I start looking around the office, but I’m not seeing anything. Temporary blindness, they call it — only my vision is intact, but objects have lost all meaning. I’ve finally arrived in that alien world that mirrors my own; the parallel reality rubbing up against mine has now taken over.
Only the sound of my children brings me back: plates dropped into the sink, the pounding of feet, the squeak of Russ’s voice and the frustrated mumble of his older sister.
My children, my home. Invaded by these hostile elements. My mother was right: there are dark forces at work, people behind things, pulling the strings, lying to the public about anything and everything and reality is an illusion crafted by Hollywood and Madison Avenue. In truth, we’re all lost.
Plain Jane. She’s insane. Her life is a muth
a-fuckin runaway train! Oh!
No it’s not. I can handle this. I can take the gun and I can hide it somewhere else. Or destroy it. Guns can be destroyed, right? Because the cops will never believe me. No way. Not after everything that’s happened. Not when my mother nearly killed a man with the very weapon in my floorboards, not when they’ve been looking at me hot-eyed with suspicion all along . . .
No.
It’s impossible. My mother is in jail and the gun she used to fend off the abusive, wife-beating Daryl Chase would have been impounded. Put in an evidence locker — whatever they do.
It’s a cop plant, then, a salting of the mine shaft. Did Gorski stick this in my floor to screw with me? How deep does this thing go?
I see Karen’s face, feel the knowing vibes coming off of her in waves as she watches me pace around on the phone with Ridley. How much of what Karen has told me is true? Any of it? John walking around, yelling into his phone, or Patti from work telling police I threatened to hurt him? They could be making it up, or at least embellishing — part of a conspiracy to sink me and my husband. Why? Because we don’t belong here. Because we’re different. Because—
Stop it.
The words ring as if they were spoken aloud, so clear and direct that I look around the office, wondering who’s there.
Stop it, Jane. This has gone on long enough.

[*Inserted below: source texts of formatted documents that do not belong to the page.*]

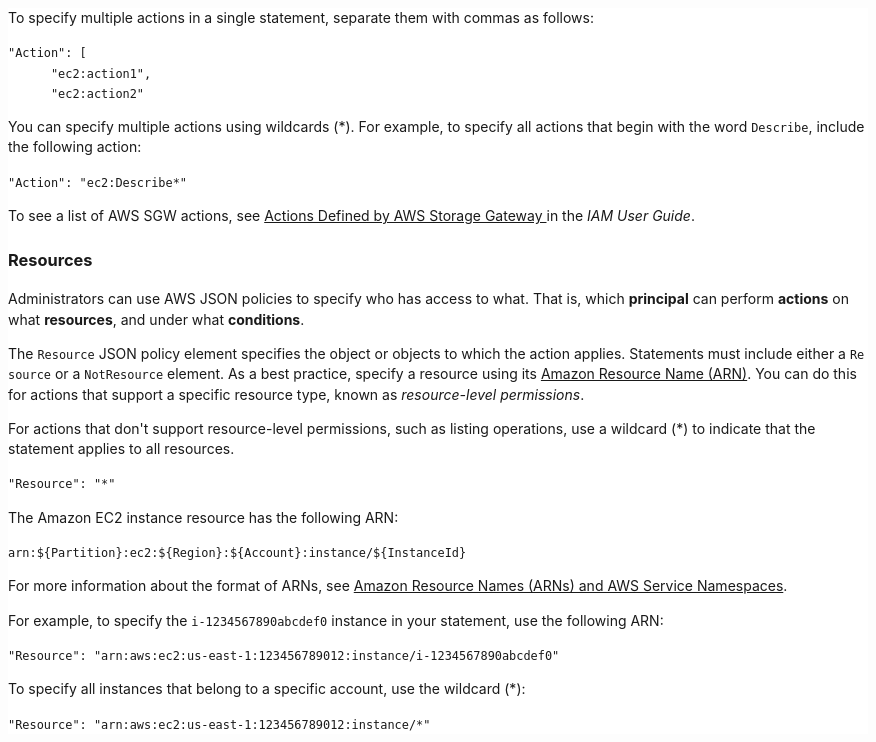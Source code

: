 To specify multiple actions in a single statement, separate them with commas as follows:

```
"Action": [
      "ec2:action1",
      "ec2:action2"
```

You can specify multiple actions using wildcards \(\*\)\. For example, to specify all actions that begin with the word `Describe`, include the following action:

```
"Action": "ec2:Describe*"
```



To see a list of AWS SGW actions, see [Actions Defined by AWS Storage Gateway ](https://docs.aws.amazon.com/IAM/latest/UserGuide/list_storagegateway.html#storagegateway-actions-as-permissions) in the *IAM User Guide*\.

### Resources<a name="security_iam_service-with-iam-id-based-policies-resources"></a>

Administrators can use AWS JSON policies to specify who has access to what\. That is, which **principal** can perform **actions** on what **resources**, and under what **conditions**\.

The `Resource` JSON policy element specifies the object or objects to which the action applies\. Statements must include either a `Resource` or a `NotResource` element\. As a best practice, specify a resource using its [Amazon Resource Name \(ARN\)](https://docs.aws.amazon.com/general/latest/gr/aws-arns-and-namespaces.html)\. You can do this for actions that support a specific resource type, known as *resource\-level permissions*\.

For actions that don't support resource\-level permissions, such as listing operations, use a wildcard \(\*\) to indicate that the statement applies to all resources\.

```
"Resource": "*"
```



The Amazon EC2 instance resource has the following ARN:

```
arn:${Partition}:ec2:${Region}:${Account}:instance/${InstanceId}
```

For more information about the format of ARNs, see [Amazon Resource Names \(ARNs\) and AWS Service Namespaces](https://docs.aws.amazon.com/general/latest/gr/aws-arns-and-namespaces.html)\.

For example, to specify the `i-1234567890abcdef0` instance in your statement, use the following ARN:

```
"Resource": "arn:aws:ec2:us-east-1:123456789012:instance/i-1234567890abcdef0"
```

To specify all instances that belong to a specific account, use the wildcard \(\*\):

```
"Resource": "arn:aws:ec2:us-east-1:123456789012:instance/*"
```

I’m on my backside, palms down, the open floor between my splayed legs. Like I just gave birth to a baby Glock. The kids could walk in any moment.
Jane.
The voice again, it’s in my head, but now it rings familiar.
Janie . . .
Only one person besides my mother has ever called me Janie, and that’s John. I listen for more, some detached part of my mind noting that yes, now I am listening to voices in my head.
There’s nothing else.
Just a feeling. A feeling that John is reaching out to me, trying to communicate something to me from wherever he is. Maybe there is no such thing as telepathy, maybe there’s no spooky dark force manipulating my world, but there’s intuition, right?
Snapping into action at last, I cover the floor with the loose Pergo tiles and roll the braided rug back over it. Then I stand, sweating, as Melody appears in the doorway.